● TASK BRIEF
From the line containing "pensando a qualcuno" to the line containing "campo a campo." in the entries below, reproduce every line exactly, ends included. Nothing else belongs in the copy, and no pictures.

● EXTRACTED INFORMATION

== Segment start ==

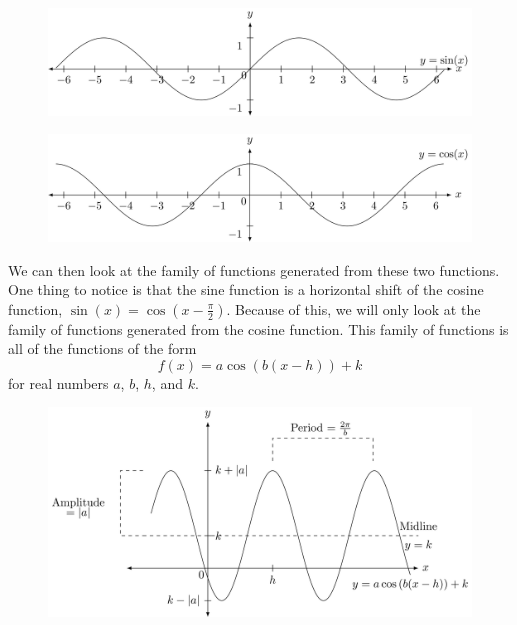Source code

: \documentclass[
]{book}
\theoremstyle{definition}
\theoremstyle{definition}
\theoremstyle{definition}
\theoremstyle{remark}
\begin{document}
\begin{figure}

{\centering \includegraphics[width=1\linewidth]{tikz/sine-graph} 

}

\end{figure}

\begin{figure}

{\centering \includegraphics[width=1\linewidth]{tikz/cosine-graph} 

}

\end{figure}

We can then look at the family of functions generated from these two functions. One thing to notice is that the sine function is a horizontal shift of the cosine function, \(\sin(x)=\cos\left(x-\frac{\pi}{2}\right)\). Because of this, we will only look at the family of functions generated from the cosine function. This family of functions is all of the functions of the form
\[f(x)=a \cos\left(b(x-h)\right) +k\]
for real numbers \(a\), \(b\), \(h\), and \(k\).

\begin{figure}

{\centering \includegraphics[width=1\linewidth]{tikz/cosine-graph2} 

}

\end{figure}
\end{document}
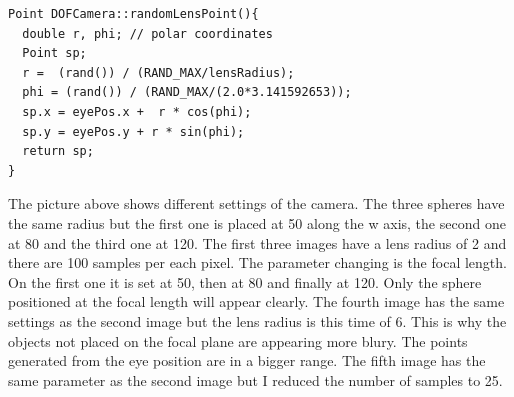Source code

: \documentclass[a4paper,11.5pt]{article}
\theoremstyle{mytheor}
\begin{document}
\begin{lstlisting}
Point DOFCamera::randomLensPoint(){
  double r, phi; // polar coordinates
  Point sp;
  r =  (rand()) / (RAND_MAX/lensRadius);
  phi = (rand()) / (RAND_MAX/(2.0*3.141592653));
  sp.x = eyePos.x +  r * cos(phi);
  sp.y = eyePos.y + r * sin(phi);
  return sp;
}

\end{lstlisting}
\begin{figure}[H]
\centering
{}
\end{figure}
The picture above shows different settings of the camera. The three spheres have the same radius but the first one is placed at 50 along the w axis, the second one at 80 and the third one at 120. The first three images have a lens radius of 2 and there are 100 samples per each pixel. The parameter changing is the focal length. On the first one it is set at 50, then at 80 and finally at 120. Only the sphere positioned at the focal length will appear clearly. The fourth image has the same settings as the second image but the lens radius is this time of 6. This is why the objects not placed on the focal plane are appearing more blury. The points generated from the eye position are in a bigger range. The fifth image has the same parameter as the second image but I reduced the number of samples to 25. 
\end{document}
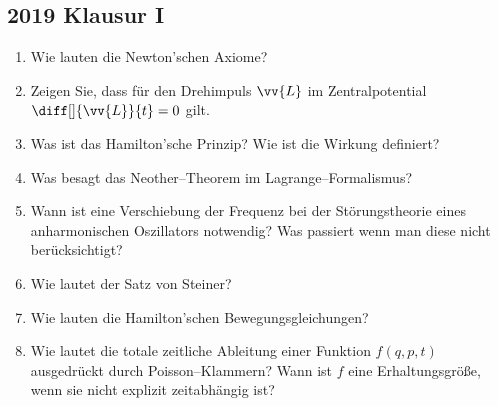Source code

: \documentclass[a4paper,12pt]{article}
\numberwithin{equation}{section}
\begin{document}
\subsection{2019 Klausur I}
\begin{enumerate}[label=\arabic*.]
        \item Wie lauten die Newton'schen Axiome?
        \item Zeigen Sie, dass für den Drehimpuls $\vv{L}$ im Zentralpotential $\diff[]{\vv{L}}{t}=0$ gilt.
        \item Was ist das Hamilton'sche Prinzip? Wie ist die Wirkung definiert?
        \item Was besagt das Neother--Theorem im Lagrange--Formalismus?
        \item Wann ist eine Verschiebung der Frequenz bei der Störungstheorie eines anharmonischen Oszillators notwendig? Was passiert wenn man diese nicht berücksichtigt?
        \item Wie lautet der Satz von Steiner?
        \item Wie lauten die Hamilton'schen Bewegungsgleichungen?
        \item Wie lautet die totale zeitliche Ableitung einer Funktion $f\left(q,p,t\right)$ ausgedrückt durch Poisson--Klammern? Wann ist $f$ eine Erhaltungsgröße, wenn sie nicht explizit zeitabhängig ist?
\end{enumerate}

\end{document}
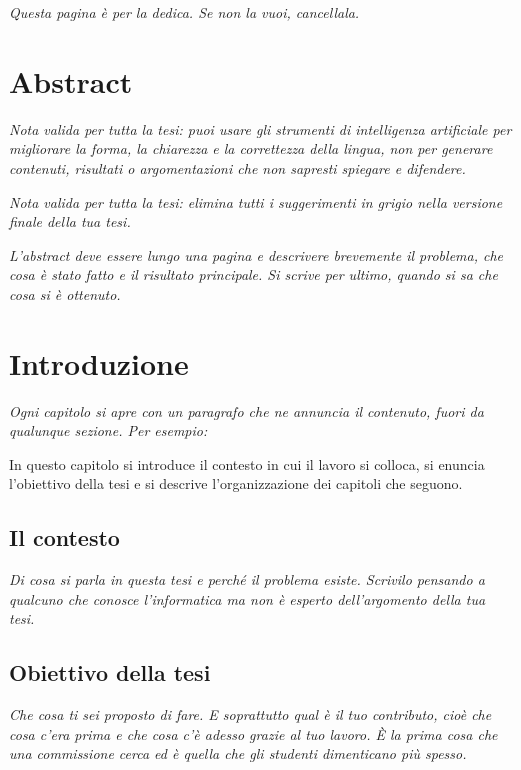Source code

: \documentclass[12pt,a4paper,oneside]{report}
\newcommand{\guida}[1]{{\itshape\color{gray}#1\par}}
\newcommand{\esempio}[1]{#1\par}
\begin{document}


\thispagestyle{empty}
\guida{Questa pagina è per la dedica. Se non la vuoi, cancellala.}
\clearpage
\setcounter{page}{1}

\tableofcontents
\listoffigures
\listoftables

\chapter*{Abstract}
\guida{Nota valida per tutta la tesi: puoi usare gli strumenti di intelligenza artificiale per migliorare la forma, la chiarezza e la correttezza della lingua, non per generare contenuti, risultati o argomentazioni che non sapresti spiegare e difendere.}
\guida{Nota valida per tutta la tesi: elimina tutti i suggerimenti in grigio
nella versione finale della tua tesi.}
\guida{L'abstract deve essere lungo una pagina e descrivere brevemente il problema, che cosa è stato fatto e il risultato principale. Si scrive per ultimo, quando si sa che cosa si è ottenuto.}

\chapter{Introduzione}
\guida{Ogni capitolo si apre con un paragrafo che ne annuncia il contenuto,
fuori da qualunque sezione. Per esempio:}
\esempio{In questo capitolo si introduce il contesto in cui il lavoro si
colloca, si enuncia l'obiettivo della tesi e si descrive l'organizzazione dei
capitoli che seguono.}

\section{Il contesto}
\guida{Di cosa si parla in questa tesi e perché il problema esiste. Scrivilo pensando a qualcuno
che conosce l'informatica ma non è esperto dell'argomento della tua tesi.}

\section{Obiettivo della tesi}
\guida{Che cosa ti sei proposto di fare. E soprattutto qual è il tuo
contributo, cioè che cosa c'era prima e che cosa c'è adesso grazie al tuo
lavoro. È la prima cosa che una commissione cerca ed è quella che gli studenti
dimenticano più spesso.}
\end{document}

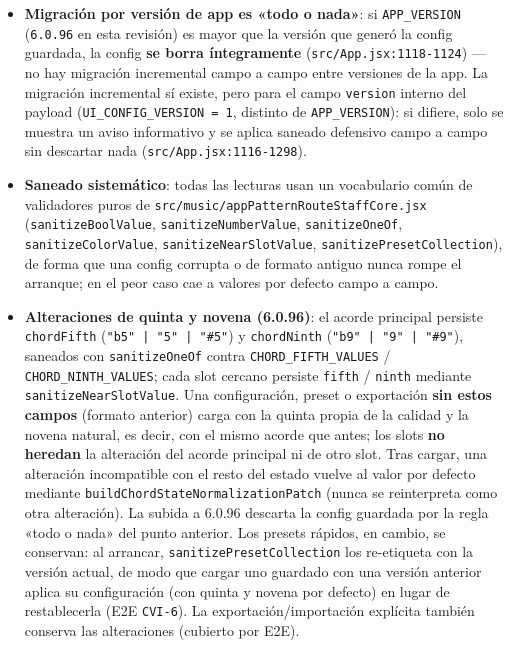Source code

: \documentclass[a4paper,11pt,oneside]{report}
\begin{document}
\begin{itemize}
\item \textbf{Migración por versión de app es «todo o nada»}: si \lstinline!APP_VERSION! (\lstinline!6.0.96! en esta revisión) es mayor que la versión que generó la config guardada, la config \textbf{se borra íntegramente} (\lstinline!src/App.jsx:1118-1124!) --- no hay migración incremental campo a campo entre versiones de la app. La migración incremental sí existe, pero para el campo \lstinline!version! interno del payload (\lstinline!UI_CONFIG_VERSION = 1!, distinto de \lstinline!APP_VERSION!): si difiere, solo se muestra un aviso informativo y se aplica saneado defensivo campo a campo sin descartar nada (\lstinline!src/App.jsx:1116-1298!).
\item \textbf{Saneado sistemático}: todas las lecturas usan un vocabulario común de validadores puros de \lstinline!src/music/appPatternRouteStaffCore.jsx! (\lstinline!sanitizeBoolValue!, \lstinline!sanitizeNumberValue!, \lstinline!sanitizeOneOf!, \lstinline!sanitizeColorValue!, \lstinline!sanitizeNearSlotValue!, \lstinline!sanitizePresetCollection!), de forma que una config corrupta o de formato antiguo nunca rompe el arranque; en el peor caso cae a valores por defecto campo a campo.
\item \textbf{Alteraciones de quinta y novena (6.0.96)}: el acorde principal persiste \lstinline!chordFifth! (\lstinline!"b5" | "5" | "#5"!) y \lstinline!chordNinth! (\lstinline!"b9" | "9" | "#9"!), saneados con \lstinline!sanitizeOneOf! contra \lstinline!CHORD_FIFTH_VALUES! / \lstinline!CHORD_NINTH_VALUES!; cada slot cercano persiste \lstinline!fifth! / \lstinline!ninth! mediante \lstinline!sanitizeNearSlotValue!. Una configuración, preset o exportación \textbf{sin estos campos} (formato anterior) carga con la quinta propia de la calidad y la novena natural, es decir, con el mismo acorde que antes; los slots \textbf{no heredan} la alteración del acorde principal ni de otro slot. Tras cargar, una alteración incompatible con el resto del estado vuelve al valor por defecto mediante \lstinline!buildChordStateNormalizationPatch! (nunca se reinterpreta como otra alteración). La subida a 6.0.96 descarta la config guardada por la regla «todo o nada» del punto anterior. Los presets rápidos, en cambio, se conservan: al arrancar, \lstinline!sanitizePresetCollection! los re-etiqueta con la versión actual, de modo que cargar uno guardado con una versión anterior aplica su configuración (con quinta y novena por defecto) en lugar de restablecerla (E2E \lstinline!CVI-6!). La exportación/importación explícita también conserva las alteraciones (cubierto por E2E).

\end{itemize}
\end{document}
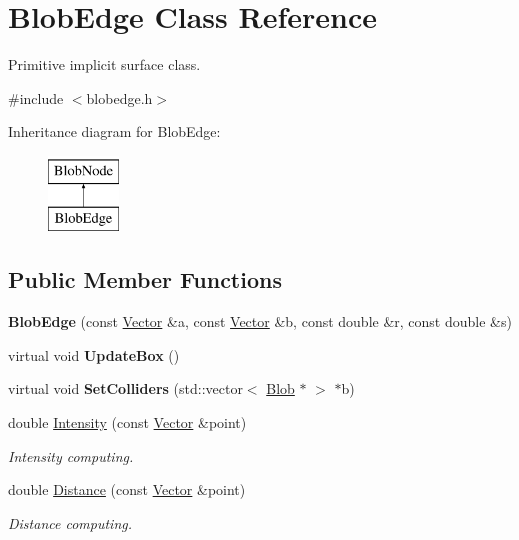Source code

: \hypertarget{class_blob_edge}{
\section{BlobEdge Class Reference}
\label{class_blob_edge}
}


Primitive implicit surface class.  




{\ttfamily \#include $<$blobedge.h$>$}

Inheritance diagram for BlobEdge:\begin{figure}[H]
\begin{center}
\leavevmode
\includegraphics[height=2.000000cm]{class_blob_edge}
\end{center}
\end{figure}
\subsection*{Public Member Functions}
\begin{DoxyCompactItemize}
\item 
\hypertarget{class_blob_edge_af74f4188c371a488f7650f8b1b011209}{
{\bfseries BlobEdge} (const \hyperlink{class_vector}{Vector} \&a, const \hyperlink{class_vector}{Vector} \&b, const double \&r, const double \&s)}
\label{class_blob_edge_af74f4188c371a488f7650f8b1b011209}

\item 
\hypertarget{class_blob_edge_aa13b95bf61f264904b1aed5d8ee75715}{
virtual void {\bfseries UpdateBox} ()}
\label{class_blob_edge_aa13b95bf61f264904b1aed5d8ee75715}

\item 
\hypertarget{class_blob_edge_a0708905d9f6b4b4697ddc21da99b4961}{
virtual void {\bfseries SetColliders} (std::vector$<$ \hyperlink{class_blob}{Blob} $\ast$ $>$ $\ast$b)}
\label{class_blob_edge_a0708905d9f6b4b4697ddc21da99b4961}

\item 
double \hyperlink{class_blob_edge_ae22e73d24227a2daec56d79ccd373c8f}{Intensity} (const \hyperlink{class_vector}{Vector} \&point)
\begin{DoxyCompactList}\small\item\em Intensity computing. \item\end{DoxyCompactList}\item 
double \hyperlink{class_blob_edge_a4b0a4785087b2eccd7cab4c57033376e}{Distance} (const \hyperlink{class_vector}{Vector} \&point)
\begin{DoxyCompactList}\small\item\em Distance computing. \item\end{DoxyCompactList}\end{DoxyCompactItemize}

== Segment end ==

● SOLVED EXERCISE
\guida{Di cosa si parla in questa tesi e perché il problema esiste. Scrivilo pensando a qualcuno
che conosce l'informatica ma non è esperto dell'argomento della tua tesi.}

\section{Obiettivo della tesi}
\guida{Che cosa ti sei proposto di fare. E soprattutto qual è il tuo
contributo, cioè che cosa c'era prima e che cosa c'è adesso grazie al tuo
lavoro. È la prima cosa che una commissione cerca ed è quella che gli studenti
dimenticano più spesso.}
\end{document}

Source code

: \documentclass[a4paper,11pt,oneside]{report}
\begin{document}
\begin{itemize}
\item \textbf{Migración por versión de app es «todo o nada»}: si \lstinline!APP_VERSION! (\lstinline!6.0.96! en esta revisión) es mayor que la versión que generó la config guardada, la config \textbf{se borra íntegramente} (\lstinline!src/App.jsx:1118-1124!) --- no hay migración incremental campo a campo entre versiones de la app. La migración incremental sí existe, pero para el campo \lstinline!version! interno del payload (\lstinline!UI_CONFIG_VERSION = 1!, distinto de \lstinline!APP_VERSION!): si difiere, solo se muestra un aviso informativo y se aplica saneado defensivo campo a campo sin descartar nada (\lstinline!src/App.jsx:1116-1298!).
\item \textbf{Saneado sistemático}: todas las lecturas usan un vocabulario común de validadores puros de \lstinline!src/music/appPatternRouteStaffCore.jsx! (\lstinline!sanitizeBoolValue!, \lstinline!sanitizeNumberValue!, \lstinline!sanitizeOneOf!, \lstinline!sanitizeColorValue!, \lstinline!sanitizeNearSlotValue!, \lstinline!sanitizePresetCollection!), de forma que una config corrupta o de formato antiguo nunca rompe el arranque; en el peor caso cae a valores por defecto campo a campo.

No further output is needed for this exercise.